Finalmente se debe añadir que la versión alternativa de Justino queda completamente desvirtuada, a juicio de la Sala. Esta versión se apoyaba en que la compraventa era a la inversa, que Millán era el vendedor de 4 papelinas por el precio de 40 € de forma que los 10 € sería la vuelta del billete de 50 € entregado; sin embargo no fue encontrado en poder de Millán dinero alguno.

En relación con el delito de resistencia grave a la autoridad han quedado acreditados los hechos en los que se asiente con la prueba testifical practicada consistente en el testimonio de los agentes que intervinieron en la detención de Justino .
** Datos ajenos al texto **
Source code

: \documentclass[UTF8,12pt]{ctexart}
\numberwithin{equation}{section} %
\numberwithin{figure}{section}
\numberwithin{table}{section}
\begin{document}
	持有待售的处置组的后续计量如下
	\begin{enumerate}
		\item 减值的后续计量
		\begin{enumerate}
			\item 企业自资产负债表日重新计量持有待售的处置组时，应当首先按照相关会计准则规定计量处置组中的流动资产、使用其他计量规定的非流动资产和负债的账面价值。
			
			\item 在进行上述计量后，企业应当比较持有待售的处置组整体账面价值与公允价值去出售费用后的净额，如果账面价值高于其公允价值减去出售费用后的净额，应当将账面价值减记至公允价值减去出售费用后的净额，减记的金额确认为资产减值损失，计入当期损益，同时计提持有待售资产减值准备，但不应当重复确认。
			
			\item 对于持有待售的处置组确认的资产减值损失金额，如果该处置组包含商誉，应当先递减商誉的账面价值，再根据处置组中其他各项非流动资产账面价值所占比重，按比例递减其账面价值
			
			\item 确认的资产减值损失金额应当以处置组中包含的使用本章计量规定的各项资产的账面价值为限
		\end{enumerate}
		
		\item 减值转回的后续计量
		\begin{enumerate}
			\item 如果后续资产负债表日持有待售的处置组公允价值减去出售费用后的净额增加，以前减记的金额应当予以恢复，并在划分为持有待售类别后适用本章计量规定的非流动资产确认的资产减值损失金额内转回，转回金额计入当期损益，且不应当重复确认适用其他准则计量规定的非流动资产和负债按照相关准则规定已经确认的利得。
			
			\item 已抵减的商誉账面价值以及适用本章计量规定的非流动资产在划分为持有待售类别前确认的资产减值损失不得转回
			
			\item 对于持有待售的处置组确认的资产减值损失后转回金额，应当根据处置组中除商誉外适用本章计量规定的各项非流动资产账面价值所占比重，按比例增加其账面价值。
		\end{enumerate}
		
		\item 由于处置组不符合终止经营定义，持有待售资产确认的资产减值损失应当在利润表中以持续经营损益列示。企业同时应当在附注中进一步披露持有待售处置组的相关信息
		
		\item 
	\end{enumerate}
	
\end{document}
Como se indicó anteriormente, la violación del derecho a la presunción de inocencia tiene lugar cuando no haya pruebas de cargo válidas o cuando no se motive el resultado de dicha valoración o cuando por ilógico o por insuficiente no sea razonable el iter discursivo (Fundamento Jurídico Cuarto; en idéntico sentido y entre muchas otras, la sentencias del Tribunal Constitucional 107/2011, de 20 de junio - Fundamento Jurídico Cuarto -, 111/2011, de 4 de julio -Fundamento Jurídico Sexto a )-, o 126/2011, de 18 de julio - Fundamento Jurídico Vigésimo Primero a-). La sentencia del Tribunal Supremo 384/2018, de 25 julio , sintetiza la doctrina expuesta por el Tribunal Constitucional argumentando que ' se vulnerará la presunción de inocencia cuando haya recaído condena: a) con ausencia de pruebas de cargo; b) con la base de unas pruebas no válidas, es decir ilícitas por vulnerar otros derechos fundamentales; c) con la base de actividad probatoria no revestida de las debidas garantías; d) sin motivar la convicción probatoria; e) sobre la base de pruebas insuficientes; o f) sobre la base de una motivación ilógica, irracional o no concluyente '. En este caso ha habido prueba de cargo, tal y como se ha expuesto, las pruebas han sido válidamente obtenidas sin que haya existido tacha alguna en tal sentido, no hay constancia de vulneración de garantía alguna de la posición del acusado ni de su derecho de defensa, las pruebas son suficientes para demostrar los hechos que se han considerado probados y finalmente no puede admitirse que la valoración de la prueba se haya apoyado en razonamientos absurdos o ilógicos o carezcan las que sirven de apoyo a la posición del tribunal de suficiente fuerza persuasiva. Cuestión distinta es que se aprecie, por la defensa, que es otra la versión que debe prevalecer, lo que nos sitúa en el ámbito de la errónea valoración de la prueba practicada.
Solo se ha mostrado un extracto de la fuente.